Model Profiling Configuration

RIME performs some profiling of the model in order to inform which tests to run.
This can take some time, depending on the size of the dataset, so we provide some options to control this.
By default, RIME will attempt to infer an optimal value for all of these options, so only use these parameters if you think RIME is not selecting appropriate values.

Template

This configuration should be specified within the AI Stress Testing Configuration JSON file, under the model_profiling_info parameter.

{
  ...,
  "model_profiling_info": {
    "nrows_for_summary": null,
    "nrows_for_feature_importance": null,
    "feature_importance_config": {
       "path": "path/to/feature/importance.csv",
       "feature_imp_column": "featureImportance",
       "feature_name_column": "featureName"
    },
    "num_calib_bins": 10,
    "impact_metric": null,
    "drift_impact_metric": null,
    "metric_configs": {...}
  }
}

Arguments

  • nrows_for_summary: int or null, default = null

    The number of rows to use for calculating summary metrics of model. You may want to specify a smaller amount if making calls to your model takes a while.

  • nrows_for_feature_importance: int or null, default = null

    The number of rows to use when calculating feature importance of the model. You may want to specify a smaller amount if making calls to your model takes a while. If a feature importance config is provided, this will be ignored.

  • feature_importance_config: mapping or null, default = null

    If you want to provide information about feature importance, you should specify that here. The value of this key should be another dictionary with the following key value pairs:

    • path: str

      Path to csv or parquet file containing feature importance information, should be relative to mount_dirs/data subdirectory.

    • feature_imp_column: str

      Name of the column in this csv that corresponds to feature importance values.

    • feature_name_column: str

      Name of the column in this csv that corresponds to feature name.

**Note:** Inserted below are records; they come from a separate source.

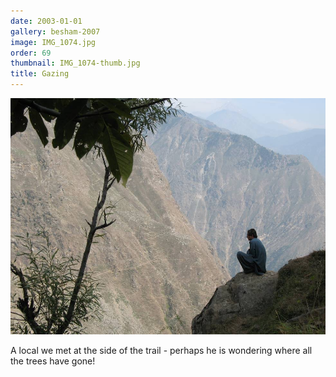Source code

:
 ```yaml
---
date: 2003-01-01
gallery: besham-2007
image: IMG_1074.jpg
order: 69
thumbnail: IMG_1074-thumb.jpg
title: Gazing
---
```


![Gazing](./IMG_1074.jpg)

A local we met at the side of the trail - perhaps he is wondering where all the trees have gone!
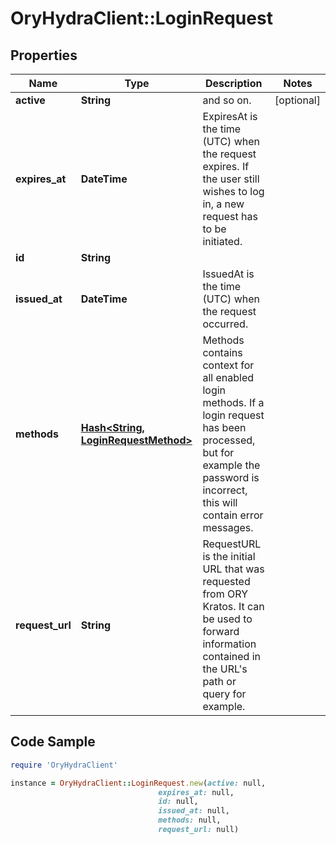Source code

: # OryHydraClient::LoginRequest

## Properties

Name | Type | Description | Notes
------------ | ------------- | ------------- | -------------
**active** | **String** | and so on. | [optional] 
**expires_at** | **DateTime** | ExpiresAt is the time (UTC) when the request expires. If the user still wishes to log in, a new request has to be initiated. | 
**id** | **String** |  | 
**issued_at** | **DateTime** | IssuedAt is the time (UTC) when the request occurred. | 
**methods** | [**Hash&lt;String, LoginRequestMethod&gt;**](LoginRequestMethod.md) | Methods contains context for all enabled login methods. If a login request has been processed, but for example the password is incorrect, this will contain error messages. | 
**request_url** | **String** | RequestURL is the initial URL that was requested from ORY Kratos. It can be used to forward information contained in the URL&#39;s path or query for example. | 

## Code Sample

```ruby
require 'OryHydraClient'

instance = OryHydraClient::LoginRequest.new(active: null,
                                 expires_at: null,
                                 id: null,
                                 issued_at: null,
                                 methods: null,
                                 request_url: null)
```



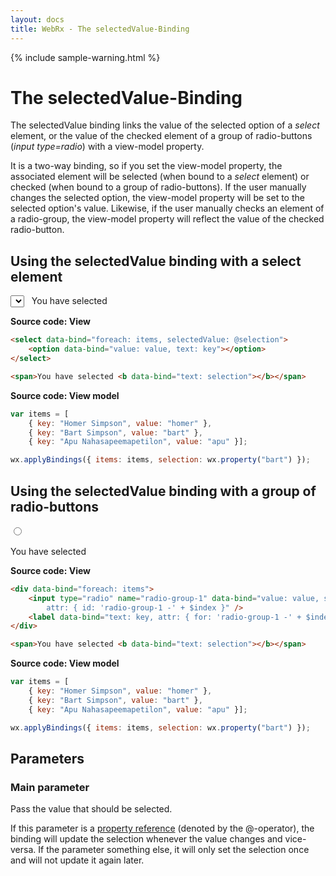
 ```yaml
---
layout: docs
title: WebRx - The selectedValue-Binding
---
```

{% include sample-warning.html %}
# The selectedValue-Binding

The selectedValue binding links the value of the selected option of a *select* element, or the value of the checked 
element of a group of radio-buttons (*input type=radio*) with a view-model property. 

It is a two-way binding, so if you set the view-model property, the associated element will be selected (when bound to a *select* element)
or checked (when bound to a group of radio-buttons). If the user manually changes the selected option, the view-model property will be
set to the selected option's value. Likewise, if the user manually checks an element of a radio-group, the view-model property
will reflect the value of the checked radio-button.

## Using the selectedValue binding with a select element 

<div class="panel panel-default" id="selectedValue-example1">
	<div class="panel-body">
		<select data-bind="foreach: items, selectedValue: @selection">
			<option data-bind="value: value, text: key"></option>
		</select>
		&nbsp;
		<span>You have selected <b data-bind="text: selection"></b></span>
	</div>
</div>
  
<script type="text/javascript">
var items = [{ key: "Homer Simpson", value: "homer" }, { key: "Bart Simpson", value: "bart" }, { key: "Apu Nahasapeemapetilon", value: "apu" }];
var model = { items: items, selection: wx.property("bart") };

wx.applyBindings(model, document.getElementById('selectedValue-example1'));
</script>

**Source code: View**

```html
<select data-bind="foreach: items, selectedValue: @selection">
	<option data-bind="value: value, text: key"></option>
</select>

<span>You have selected <b data-bind="text: selection"></b></span>
```

**Source code: View model**

```javascript
var items = [
	{ key: "Homer Simpson", value: "homer" }, 
	{ key: "Bart Simpson", value: "bart" }, 
	{ key: "Apu Nahasapeemapetilon", value: "apu" }];

wx.applyBindings({ items: items, selection: wx.property("bart") });
```

## Using the selectedValue binding with a group of radio-buttons

<div class="panel panel-default" id="selectedValue-example2">
	<div class="panel-body">
		<div data-bind="foreach: items">
			<input type="radio" name="radio-group-1" data-bind="value: value, selectedValue: $parent.@selection, 
				attr: { id: 'radio-group-1 -' + $index }" />
			<label data-bind="text: key, attr: { for: 'radio-group-1 -' + $index }"></label>
			<br/>
		</div>
		<br/>
		<span>You have selected <b data-bind="text: selection"></b></span>
	</div>
</div>
  
<script type="text/javascript">
var items = [{ key: "Homer Simpson", value: "homer" }, { key: "Bart Simpson", value: "bart" }, { key: "Apu Nahasapeemapetilon", value: "apu" }];
var model = { items: items, selection: wx.property("bart") };

wx.applyBindings(model, document.getElementById('selectedValue-example2'));
</script>

**Source code: View**

```html
<div data-bind="foreach: items">
	<input type="radio" name="radio-group-1" data-bind="value: value, selectedValue: $parent.@selection, 
		attr: { id: 'radio-group-1 -' + $index }" />
	<label data-bind="text: key, attr: { for: 'radio-group-1 -' + $index }"></label>
</div>

<span>You have selected <b data-bind="text: selection"></b></span>
```

**Source code: View model**

```javascript
var items = [
	{ key: "Homer Simpson", value: "homer" }, 
	{ key: "Bart Simpson", value: "bart" }, 
	{ key: "Apu Nahasapeemapetilon", value: "apu" }];

wx.applyBindings({ items: items, selection: wx.property("bart") });
```

## Parameters

### Main parameter

Pass the value that should be selected.

If this parameter is a [property reference](/docs/observable-properties.html#topic-propref) (denoted by the @-operator),
the binding will update the selection whenever the value changes and vice-versa.
If the parameter something else, it will only set the selection once and will not update it again later.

  • num_calib_bins: int, default = 10

    The number of bins to use when computing the calibration curve for a binary classification model.

  • impact_metric: MetricName or null, default = null

    The metric to use when computing model impact for abnormal input and transformation tests.

  • drift_impact_metric: MetricName or null, default = null

    The metric to use when computing model impact for drift tests.

  • metric_configs: mapping or null, default = null

    The parameters to configure each metric used during testing. For instance, to configure NDCG to accumulate only to a specific rank k=50, specify {"normalized_discounted_cumulative_gain": {"k": 50}}.